Meanwhile, the Art Association had collected some funds and it had built quite a good art library. By the early ‘20s, San Francisco was thinking of a War Memorial Opera House, and the first plan had been to have art galleries surrounding the auditorium of the opera house. However, as time went on, the plans modified and it was decided to have the opera house and beside it, to the north, a second building to correspond in style – the exterior, at least – to that of the opera house.
The second building originally was meant to be a museum. However, it became necessary to have an election for a bond issue in order to supplement the funds which the Art Association made available. Veterans of the war were organizing themselves into various veterans’ organizations and they also were looking for an opportunity to have permanent shelter for their activities. Accordingly, the city called on the veterans to support the election of the bond issue. As a result, it was successful and ample funds became available. There was, however, a certain distortion. The building became known as the Veterans Building, and the museum was reduced to the top floor and some space for storage in the basement. As the building was approximately 200 ft. by 200 ft., there was very good exhibition space around a central court. Later, it was turned into a small auditorium, since monumental sculpture was not the direction in which the San Francisco Museum of Art was able to collect in the very beginning.
The War Memorial Opera House was a great success and allowed San Francisco to maintain its very great interest in music, to present a regular season of opera once a year, and to give very good concert programs by its own symphony orchestra and by visiting groups of musicians. In the companion building in the War Memorial, called the Veterans Building, the veterans’ organizations occupied three floors, and for the museum, there was only the top floor, although the galleries were admirable. They had skylights supplemented by cove lighting; it was a judicious mixture of blue as well as the ordinary yellow incandescent lamps. In other words, for the time, the galleries were about as perfect as one could imagine.
By 1930, the building had been complete. The veterans had moved into their various meeting rooms, but the museum floor remained closed. Important civic leaders were supporting the museum, but they had not, up until 1933, been able to find a director, nor had they been able to organize the required funds to support operation of the museum. It was then that I returned to San Francisco, and knew, thanks to a colleague, Walter Heil, then director of the de Young Memorial Museum and the California Palace of the Legion of Honor, that a search was on for a director for the projected museum.
It was then that I inquired about the possibility of being selected, and after a time, I was indeed selected and began my work in the autumn of 1934. Only one exhibition had been planned at that time, and that was the “Carnegie International Exhibition of Paintings,” for early in 1935. For the opening of the San Francisco Museum of Art, it had been possible to arrange an invited exhibition of outstanding modern painters and a very comprehensive exhibition of artists of the region. The museum at that time had practically no permanent collection. It had inherited a good basic library from the former museum in the old fine arts building. It did have a collection of ninety-eight modern French prints, which included several examples of Bonnard and other moderns of the period. A doubtful master was there, also, but nothing else.
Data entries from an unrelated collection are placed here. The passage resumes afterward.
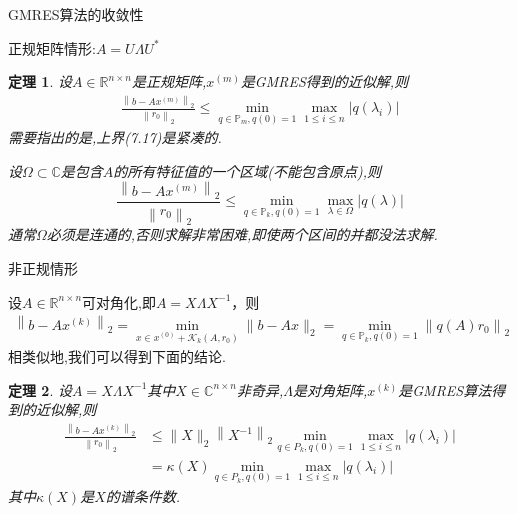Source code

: \documentclass[notheorems,serif]{beamer}
\renewcommand{\normalsize}{\wuhao}
\newcommand{\wuhao}{\fontsize{10.5pt}{\baselineskip}\selectfont}
\newcommand{\hei}[1]{{\HEI#1}}
\newtheorem{theorem}{\hei{定理}}
\begin{document}
\begin{frame}


{\color{blue}\Large GMRES算法的收敛性}

\quad

\normalsize
正规矩阵情形:{\color{blue}$A=U \Lambda U^{*}$}
\begin{theorem}
设$A \in \mathbb{R}^{n \times n}$是正规矩阵,$x^{(m)}$是GMRES得到的近似解,则
\begin{align*}
	\frac{\left\|b-A x^{(m)}\right\|_{2}}{\left\|r_{0}\right\|_{2}} \leq \min _{q \in \mathbb{P}_{m}, q(0)=1} \max _{1 \leq i \leq n}\left|q\left(\lambda_{i}\right)\right|
	\tag{7.17}
\end{align*}
需要指出的是,上界(7.17)是紧凑的.

设$\Omega \subset \mathbb{C}$是包含$A$的所有特征值的一个区域(不能包含原点),则
$$
\frac{\left\|b-A x^{(m)}\right\|_{2}}{\left\|r_{0}\right\|_{2}} \leq \min _{q \in \mathbb{P}_{k}, q(0)=1} \max _{\lambda \in \Omega}|q(\lambda)|
$$
通常$\Omega$必须是连通的,否则求解非常困难,即使两个区间的并都没法求解.
\end{theorem}
\end{frame}

\begin{frame}


{\color{blue}\Large 非正规情形}

\quad

\normalsize
{\color{blue}设$A \in \mathbb{R}^{n \times n}$可对角化},即$A=X \Lambda X^{-1}$，则
\begin{align*}
	\left\|b-A x^{(k)}\right\|_{2}=\min _{x \in x^{(0)}+\mathcal{K}_{k}\left(A, r_{0}\right)}\|b-A x\|_{2}=\min _{q \in \mathbb{P}_{k}, q(0)=1}\left\|q(A) r_{0}\right\|_{2}
	\tag{7.18}
\end{align*}
相类似地,我们可以得到下面的结论.
\begin{theorem}
设$A=X \Lambda X^{-1}$其中$X \in \mathbb{C}^{n \times n}$非奇异,$\Lambda$是对角矩阵,$x^{(k)}$是GMRES算法得到的近似解,则
\begin{align*}
	\frac{\left\|b-A x^{(k)}\right\|_{2}}{\left\|r_{0}\right\|_{2}} & \leq\|X\|_{2}\left\|X^{-1}\right\|_{2} \min _{q \in P_{k}, q(0)=1} \max _{1 \leq i \leq n}\left|q\left(\lambda_{i}\right)\right| \\ &=\kappa(X) \min _{q \in P_{k}, q(0)=1} \max _{1 \leq i \leq n}\left|q\left(\lambda_{i}\right)\right|
	\tag{7.19}
\end{align*}
其中$\kappa(X)$是$X$的谱条件数.
\end{theorem}
\end{frame}
\end{document}
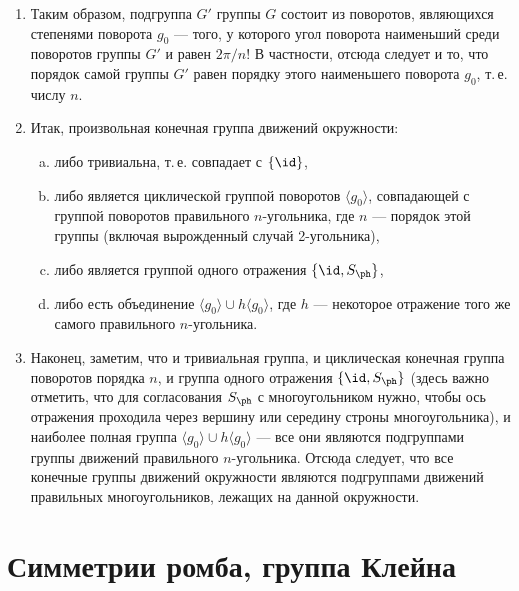\begin{enumerate}
\item Таким образом, подгруппа $G'$ группы $G$ состоит из поворотов, являющихся степенями поворота $g_0$ --- того, у которого угол поворота наименьший среди поворотов группы $G'$ и равен $2\pi/n$! В частности, отсюда следует и то, что порядок самой группы $G'$ равен порядку этого наименьшего поворота $g_0$, т.\,е. числу $n$.
\item Итак, произвольная конечная группа движений окружности:
\begin{enumerate}[a)]
\item либо тривиальна, т.\,е. совпадает с $\{\id\}$,
\item либо является циклической группой поворотов $\langle g_0\rangle$, совпадающей с группой поворотов правильного $n$-угольника, где $n$ --- порядок этой группы (включая вырожденный случай 2-угольника),
\item либо является группой одного отражения $\{\id,S_\ph\}$,
\item либо есть объединение $\langle g_0\rangle\cup h\langle g_0\rangle$, где $h$ --- некоторое отражение того же самого правильного $n$-угольника.
\end{enumerate}
\item Наконец, заметим, что и тривиальная группа, и циклическая конечная группа поворотов порядка $n$, и группа одного отражения $\{\id,S_\ph\}$ (здесь важно отметить, что для согласования $S_\ph$ с многоугольником нужно, чтобы ось отражения проходила через вершину или середину строны многоугольника), и наиболее полная группа $\langle g_0\rangle\cup h\langle g_0\rangle$  --- все они являются подгруппами группы движений правильного $n$-угольника. Отсюда следует, что все конечные группы движений окружности являются подгруппами движений правильных многоугольников, лежащих на данной окружности.
\end{enumerate}


\section{Симметрии ромба, группа Клейна}



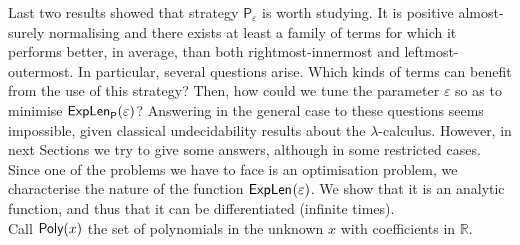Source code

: Last two results showed that strategy $\mathsf{P}_\varepsilon$ is worth studying. It is positive almost-surely normalising and there exists at least a family of terms for which it performs better, in average, than both rightmost-innermost and leftmost-outermost. In particular, several questions arise. Which kinds of terms can benefit from the use of this strategy? Then, how could we tune the parameter $\varepsilon$ so as to minimise $\textsf{ExpLen}_{\mathsf{P}}(\varepsilon)$? Answering in the general case to these questions seems impossible, given classical undecidability results about the $\lambda$-calculus. However, in next Sections we try to give some answers, although in some restricted cases.\\
Since one of the problems we have to face is an optimisation problem, we characterise the nature of the function $\textsf{ExpLen}_{}(\varepsilon)$. We show that it is an analytic function, and thus that it can be differentiated (infinite times).\\
Call $\textsf{Poly}(x)$ the set of polynomials in the unknown $x$ with coefficients in $\mathbb{R}$.
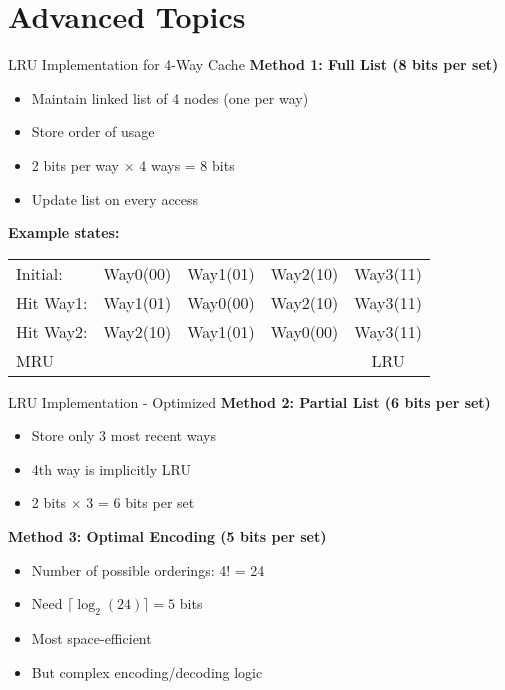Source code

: \documentclass[aspectratio=169,12pt]{beamer}
\begin{document}
\section{Advanced Topics}
\begin{frame}{LRU Implementation for 4-Way Cache}
\textbf{Method 1: Full List (8 bits per set)}
\begin{itemize}
    \item Maintain linked list of 4 nodes (one per way)
    \item Store order of usage
    \item 2 bits per way $\times$ 4 ways = 8 bits
    \item Update list on every access
\end{itemize}

\textbf{Example states:}
\begin{center}
\begin{tabular}{|l|c|c|c|c|}
\hline
Initial: & Way0(00) & Way1(01) & Way2(10) & Way3(11) \\
Hit Way1: & Way1(01) & Way0(00) & Way2(10) & Way3(11) \\
Hit Way2: & Way2(10) & Way1(01) & Way0(00) & Way3(11) \\
\hline
\multicolumn{2}{l}{MRU} & & & LRU \\
\hline
\end{tabular}
\end{center}
\end{frame}

\begin{frame}{LRU Implementation - Optimized}
\textbf{Method 2: Partial List (6 bits per set)}
\begin{itemize}
    \item Store only 3 most recent ways
    \item 4th way is implicitly LRU
    \item 2 bits × 3 = 6 bits per set
\end{itemize}

\textbf{Method 3: Optimal Encoding (5 bits per set)}
\begin{itemize}
    \item Number of possible orderings: 4! = 24
    \item Need $\lceil \log_2(24) \rceil = 5$ bits
    \item Most space-efficient
    \item But complex encoding/decoding logic
\end{itemize}
\end{frame}
\end{document}

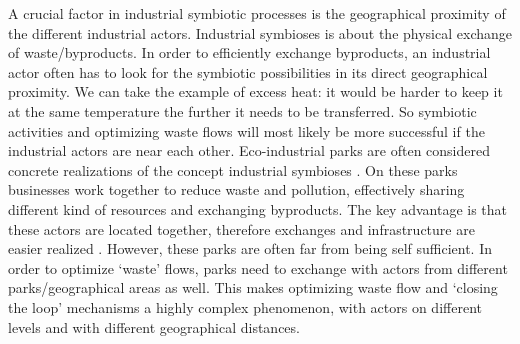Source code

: \documentclass[fleqn,10pt]{wlscirep}
\begin{document}
A crucial factor in industrial symbiotic processes is the geographical proximity of the different industrial actors. Industrial symbioses is about the physical exchange of waste/byproducts. In order to efficiently exchange byproducts, an industrial actor often has to look for the symbiotic possibilities in its direct geographical proximity. We can take the example of excess heat: it would be harder to keep it at the same temperature the further it needs to be transferred. So symbiotic activities and optimizing waste flows will most likely be more successful if the industrial actors are near each other. Eco-industrial parks are often considered concrete realizations of the concept industrial symbioses . On these parks businesses work together to reduce waste and pollution, effectively sharing different kind of resources and exchanging byproducts. The key advantage is that these actors are located together, therefore exchanges and infrastructure are easier realized . However, these parks are often far from being self sufficient. In order to optimize `waste' flows, parks need to exchange with actors from different parks/geographical areas as well. This makes optimizing waste flow and `closing the loop' mechanisms a highly complex phenomenon, with actors on different levels and with different geographical distances. 
\end{document}
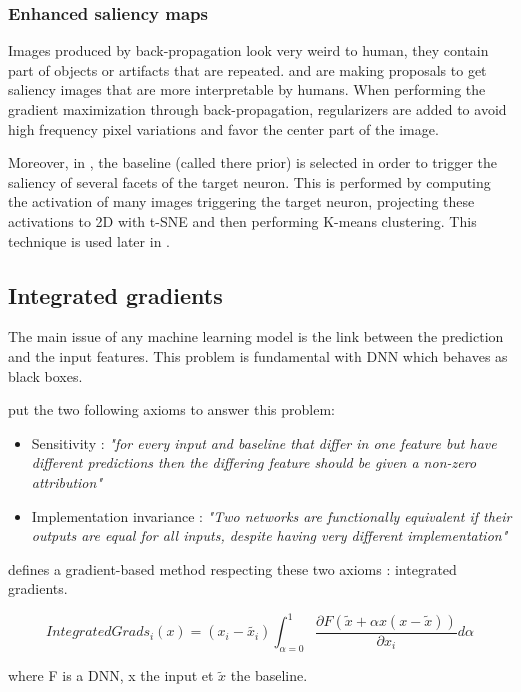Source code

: \subsubsection{Enhanced saliency maps}

Images produced by back-propagation look very weird to human, they contain part of objects or artifacts that are repeated. \cite{Mahendran2015} and \cite{Nguyen2016} are making proposals to get saliency images that are more interpretable by humans. When performing the gradient maximization through back-propagation, regularizers are added to avoid high frequency pixel variations and favor the center part of the image.

Moreover, in \cite{Nguyen2016}, the baseline (called there prior) is selected in order to trigger the saliency of several facets of the target neuron. This is performed by computing the activation of many images triggering the target neuron, projecting these activations to 2D with t-SNE and then performing K-means clustering. This technique is used later in \cite{Carter2019}.

\subsection{Integrated gradients}
\cite{Sundararajan2017}

The main issue of any machine learning model is the link between the prediction and the input features. This problem is fundamental with DNN which behaves as black boxes.

\cite{Sundararajan2017} put the two following axioms to answer this problem: 
\begin{itemize}
    \item Sensitivity : \emph{"for every input and baseline that differ in one feature but have different predictions then the differing feature should be given a non-zero attribution"}
    \item Implementation invariance : \emph{"Two networks are functionally equivalent if their outputs are equal for all inputs, despite having very different implementation"}
\end{itemize}

\cite{Sundararajan2017} defines a gradient-based method respecting these two axioms : integrated gradients.

\[IntegratedGrads_i(x) = (x_i - \tilde{x_i}) \int_{\alpha=0}^{1} \frac{\partial F(\tilde{x}+\alpha x (x-\tilde{x}))}{\partial x_i} d\alpha \]

where F is a DNN, x the input et \(\tilde{x}\) the baseline.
Curiously, also, the arrangements for the museum resulted in having funds for invited exhibitions, but not for purchase. The building was given without rent by the city, and the maintenance of the quarters and the provision of the elevator operator also were made by the city. In addition, the city made an annual grant for invited exhibitions. It was not a large grant, certainly in terms of today, it would be considered very small indeed.
After the opening exhibition, therefore, it was a matter of arranging different exhibitions to fill the galleries in an appropriate fashion. They were, as I have already said, almost ideal galleries for the time. The lighting was good, the walls were lined with a pleasant beige fabric. This meant changing exhibitions could be handled without too much difficulty and without damage to the walls. One of the problems, obviously, was to find an appropriate role in the Bay Region for the museum.
It had, truly been the first art museum in that region. But in the time between 1915 and its opening in 1935, the de Young Memorial Museum had been modified from what had been a rather miscellaneous collection, more, perhaps useful for history than art, and also, the California Palace of the Legion of Honor, which had been founded as a memorial for the First World War. Its program was focused on French art particularly, and the importance of its collection of Rodin was of great value for setting a standard. Later on, it became outstanding also as a cultural center, having a very pleasant auditorium. But that process also took a little time.
The San Francisco Museum of Art then had to find a special place for itself. The two other art museums, the de Young Memorial and the California Palace of the Legion of Honor, were city museums, that is to say, they were staffed by appointees of the city and their support was from city funds. The San Francisco Museum of Art, on the contrary, was a private institution. It maintained, in other words, the character it had had earlier. It had a board of trustees, and as time went on, it had several different supporter groups. But at the beginning, there was a board of trustees and women’s board. In other words, there was an effort to establish roots in the community and to make the museum a part of the, shall we say, voluntary devotion to art there.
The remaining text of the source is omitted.